TEMPO.CO, Jakarta - IBM Security telah merilis data baru mengenai tantangan dan ancaman utama yang mempengaruhi keamanan cloud. Data menunjukkan bahwa kemudahan dan kecepatan dalam menjalankan tools cloud yang baru juga dapat mempersulit tim keamanan untuk mengendalikan pemakaiannya.
“Cloud memiliki potensi besar untuk efisiensi dan inovasi bisnis, tetapi bisa juga menciptakan lingkungan 'antah berantah' lebih luas dan terdistribusi yang harus diamankan oleh perusahaan," kata Tan Wijaya, President Director, IBM Indonesia, dalam konferensi video, Kamis, 18 Juni 2020.

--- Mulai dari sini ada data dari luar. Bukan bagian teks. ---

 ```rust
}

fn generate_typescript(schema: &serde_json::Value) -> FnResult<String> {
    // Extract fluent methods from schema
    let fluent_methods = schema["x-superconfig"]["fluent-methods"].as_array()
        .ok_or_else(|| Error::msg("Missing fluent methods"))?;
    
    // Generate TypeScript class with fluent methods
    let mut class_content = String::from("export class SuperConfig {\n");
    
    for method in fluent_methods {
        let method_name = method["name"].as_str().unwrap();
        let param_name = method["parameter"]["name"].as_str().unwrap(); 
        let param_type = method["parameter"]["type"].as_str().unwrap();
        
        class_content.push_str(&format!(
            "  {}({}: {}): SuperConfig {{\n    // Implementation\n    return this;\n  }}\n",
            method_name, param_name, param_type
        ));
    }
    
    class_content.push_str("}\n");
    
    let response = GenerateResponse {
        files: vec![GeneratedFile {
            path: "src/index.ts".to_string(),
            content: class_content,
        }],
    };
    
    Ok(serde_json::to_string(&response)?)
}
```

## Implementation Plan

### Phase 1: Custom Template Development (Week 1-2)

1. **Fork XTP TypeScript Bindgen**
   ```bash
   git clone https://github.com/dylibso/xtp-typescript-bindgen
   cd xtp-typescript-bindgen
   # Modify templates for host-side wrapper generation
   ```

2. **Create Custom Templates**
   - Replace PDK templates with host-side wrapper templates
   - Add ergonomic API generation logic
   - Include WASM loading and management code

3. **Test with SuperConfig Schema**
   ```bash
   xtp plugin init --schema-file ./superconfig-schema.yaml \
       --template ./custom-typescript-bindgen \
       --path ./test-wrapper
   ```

Menurut data survei dan analisis studi kasus IBM, masalah pengawasan keamanan dasar, termasuk tata kelola, kerentanan, dan kesalahan konfigurasi, masih menjadi faktor risiko utama yang harus diatasi perusahaan guna membantu mengamankan operasi yang semakin berbasis cloud.
Analisis studi kasus tentang insiden keamanan selama setahun terakhir pun menyoroti bagaimana penjahat siber menargetkan lingkungan cloud dengan customized malware dan ransomware.

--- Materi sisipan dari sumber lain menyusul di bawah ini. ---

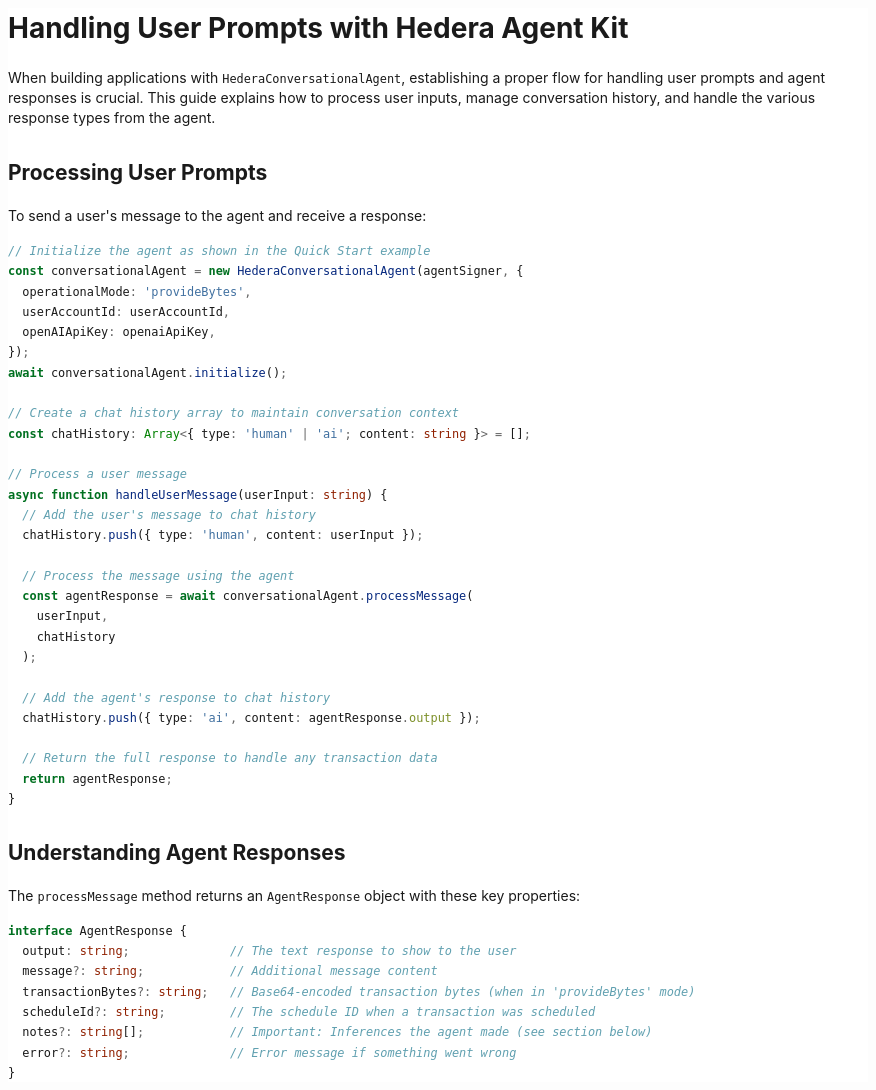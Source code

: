 # Handling User Prompts with Hedera Agent Kit

When building applications with `HederaConversationalAgent`, establishing a proper flow for handling user prompts and agent responses is crucial. This guide explains how to process user inputs, manage conversation history, and handle the various response types from the agent.

## Processing User Prompts

To send a user's message to the agent and receive a response:

```typescript
// Initialize the agent as shown in the Quick Start example
const conversationalAgent = new HederaConversationalAgent(agentSigner, {
  operationalMode: 'provideBytes',
  userAccountId: userAccountId,
  openAIApiKey: openaiApiKey,
});
await conversationalAgent.initialize();

// Create a chat history array to maintain conversation context
const chatHistory: Array<{ type: 'human' | 'ai'; content: string }> = [];

// Process a user message
async function handleUserMessage(userInput: string) {
  // Add the user's message to chat history
  chatHistory.push({ type: 'human', content: userInput });

  // Process the message using the agent
  const agentResponse = await conversationalAgent.processMessage(
    userInput,
    chatHistory
  );

  // Add the agent's response to chat history
  chatHistory.push({ type: 'ai', content: agentResponse.output });

  // Return the full response to handle any transaction data
  return agentResponse;
}
```

## Understanding Agent Responses

The `processMessage` method returns an `AgentResponse` object with these key properties:

```typescript
interface AgentResponse {
  output: string;              // The text response to show to the user
  message?: string;            // Additional message content
  transactionBytes?: string;   // Base64-encoded transaction bytes (when in 'provideBytes' mode)
  scheduleId?: string;         // The schedule ID when a transaction was scheduled
  notes?: string[];            // Important: Inferences the agent made (see section below)
  error?: string;              // Error message if something went wrong
}
```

Tan mengatakan bisnis saat ini sedang bergerak cepat dan memanfaatkan cloud untuk mengakomodasi permintaan tenaga kerja jarak jauh, terutama dengan adanya pandemi Covid-19 yang telah mengharuskan tenaga kerja untuk bekerja dari rumah, dan akan segera memasuki fase ‘New Normal’ di mana lingkungan kerja tentunya akan berbeda dengan sebelumnya.

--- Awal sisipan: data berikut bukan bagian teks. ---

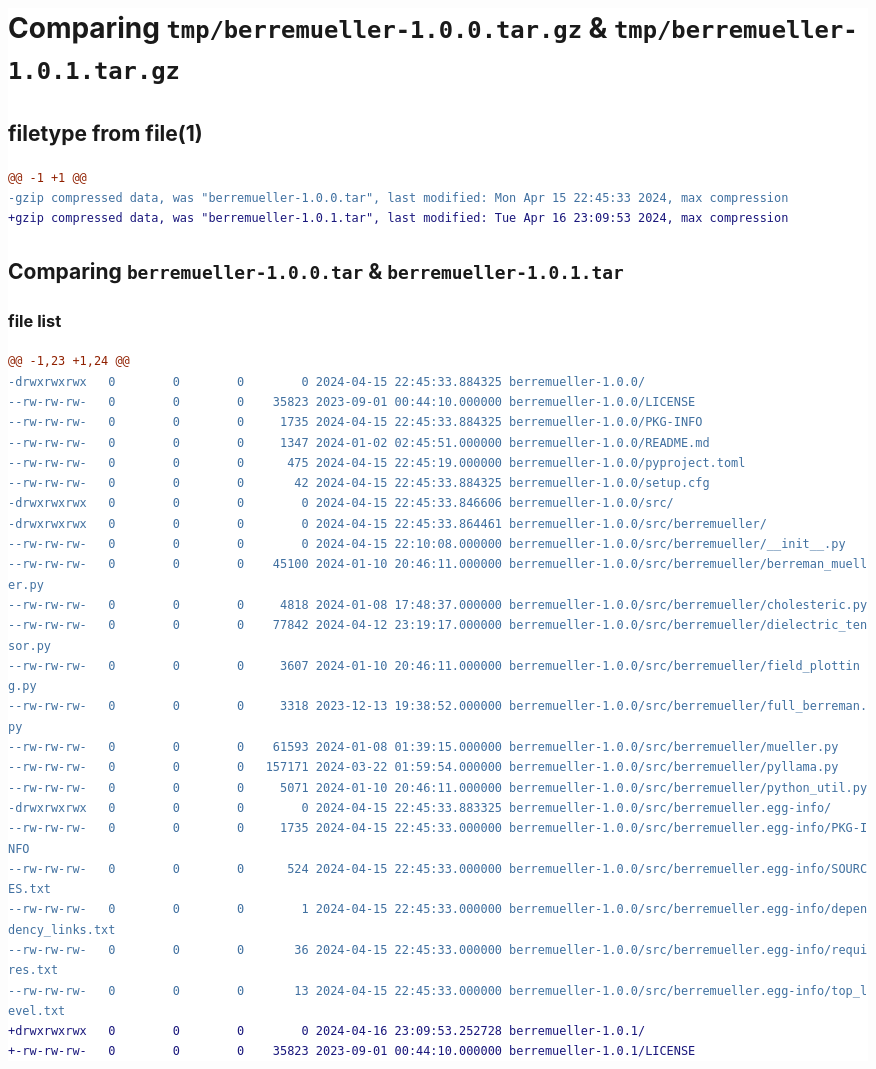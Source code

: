 # Comparing `tmp/berremueller-1.0.0.tar.gz` & `tmp/berremueller-1.0.1.tar.gz`

## filetype from file(1)

```diff
@@ -1 +1 @@
-gzip compressed data, was "berremueller-1.0.0.tar", last modified: Mon Apr 15 22:45:33 2024, max compression
+gzip compressed data, was "berremueller-1.0.1.tar", last modified: Tue Apr 16 23:09:53 2024, max compression
```

## Comparing `berremueller-1.0.0.tar` & `berremueller-1.0.1.tar`

### file list

```diff
@@ -1,23 +1,24 @@
-drwxrwxrwx   0        0        0        0 2024-04-15 22:45:33.884325 berremueller-1.0.0/
--rw-rw-rw-   0        0        0    35823 2023-09-01 00:44:10.000000 berremueller-1.0.0/LICENSE
--rw-rw-rw-   0        0        0     1735 2024-04-15 22:45:33.884325 berremueller-1.0.0/PKG-INFO
--rw-rw-rw-   0        0        0     1347 2024-01-02 02:45:51.000000 berremueller-1.0.0/README.md
--rw-rw-rw-   0        0        0      475 2024-04-15 22:45:19.000000 berremueller-1.0.0/pyproject.toml
--rw-rw-rw-   0        0        0       42 2024-04-15 22:45:33.884325 berremueller-1.0.0/setup.cfg
-drwxrwxrwx   0        0        0        0 2024-04-15 22:45:33.846606 berremueller-1.0.0/src/
-drwxrwxrwx   0        0        0        0 2024-04-15 22:45:33.864461 berremueller-1.0.0/src/berremueller/
--rw-rw-rw-   0        0        0        0 2024-04-15 22:10:08.000000 berremueller-1.0.0/src/berremueller/__init__.py
--rw-rw-rw-   0        0        0    45100 2024-01-10 20:46:11.000000 berremueller-1.0.0/src/berremueller/berreman_mueller.py
--rw-rw-rw-   0        0        0     4818 2024-01-08 17:48:37.000000 berremueller-1.0.0/src/berremueller/cholesteric.py
--rw-rw-rw-   0        0        0    77842 2024-04-12 23:19:17.000000 berremueller-1.0.0/src/berremueller/dielectric_tensor.py
--rw-rw-rw-   0        0        0     3607 2024-01-10 20:46:11.000000 berremueller-1.0.0/src/berremueller/field_plotting.py
--rw-rw-rw-   0        0        0     3318 2023-12-13 19:38:52.000000 berremueller-1.0.0/src/berremueller/full_berreman.py
--rw-rw-rw-   0        0        0    61593 2024-01-08 01:39:15.000000 berremueller-1.0.0/src/berremueller/mueller.py
--rw-rw-rw-   0        0        0   157171 2024-03-22 01:59:54.000000 berremueller-1.0.0/src/berremueller/pyllama.py
--rw-rw-rw-   0        0        0     5071 2024-01-10 20:46:11.000000 berremueller-1.0.0/src/berremueller/python_util.py
-drwxrwxrwx   0        0        0        0 2024-04-15 22:45:33.883325 berremueller-1.0.0/src/berremueller.egg-info/
--rw-rw-rw-   0        0        0     1735 2024-04-15 22:45:33.000000 berremueller-1.0.0/src/berremueller.egg-info/PKG-INFO
--rw-rw-rw-   0        0        0      524 2024-04-15 22:45:33.000000 berremueller-1.0.0/src/berremueller.egg-info/SOURCES.txt
--rw-rw-rw-   0        0        0        1 2024-04-15 22:45:33.000000 berremueller-1.0.0/src/berremueller.egg-info/dependency_links.txt
--rw-rw-rw-   0        0        0       36 2024-04-15 22:45:33.000000 berremueller-1.0.0/src/berremueller.egg-info/requires.txt
--rw-rw-rw-   0        0        0       13 2024-04-15 22:45:33.000000 berremueller-1.0.0/src/berremueller.egg-info/top_level.txt
+drwxrwxrwx   0        0        0        0 2024-04-16 23:09:53.252728 berremueller-1.0.1/
+-rw-rw-rw-   0        0        0    35823 2023-09-01 00:44:10.000000 berremueller-1.0.1/LICENSE
```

Maka, tambahnya, penting bagi perusahaan untuk memahami tantangan yang timbul oleh transisi ini guna mengelola segala risiko. Meskipun cloud banyak memungkinkan penyelenggaraan bisnis dan teknologi penting saat ini, pengadopsian ad-hoc serta manajemen sumber daya cloud juga dapat menciptakan kompleksitas bagi tim IT dan keamanan siber.
“Ketika dilakukan dengan benar, cloud memungkinkan keamanan difasilitasi sesuai skala yang dibutuhkan dan dibuat lebih mudah beradaptasi – tetapi sebelumnya, perusahaan harus menghilangkan asumsi lama dan fokus ke pendekatan keamanan baru yang dirancang khusus untuk teknologi baru ini dengan mengedepankan otomatisasi sebisa mungkin,” ujar Tan.
Menurut IDC, lebih dari sepertiga perusahaan membeli lebih dari 30 jenis layanan cloud dari 16 vendor berbeda pada 2019. Lanskap yang menyebar ini dapat menyebabkan kepemilikan keamanan yang tidak jelas di cloud, “blind spot” pada kebijakan, dan potensi IT bayangan atau Shadow IT yang dapat memunculkan kerentanan dan kesalahan konfigurasi.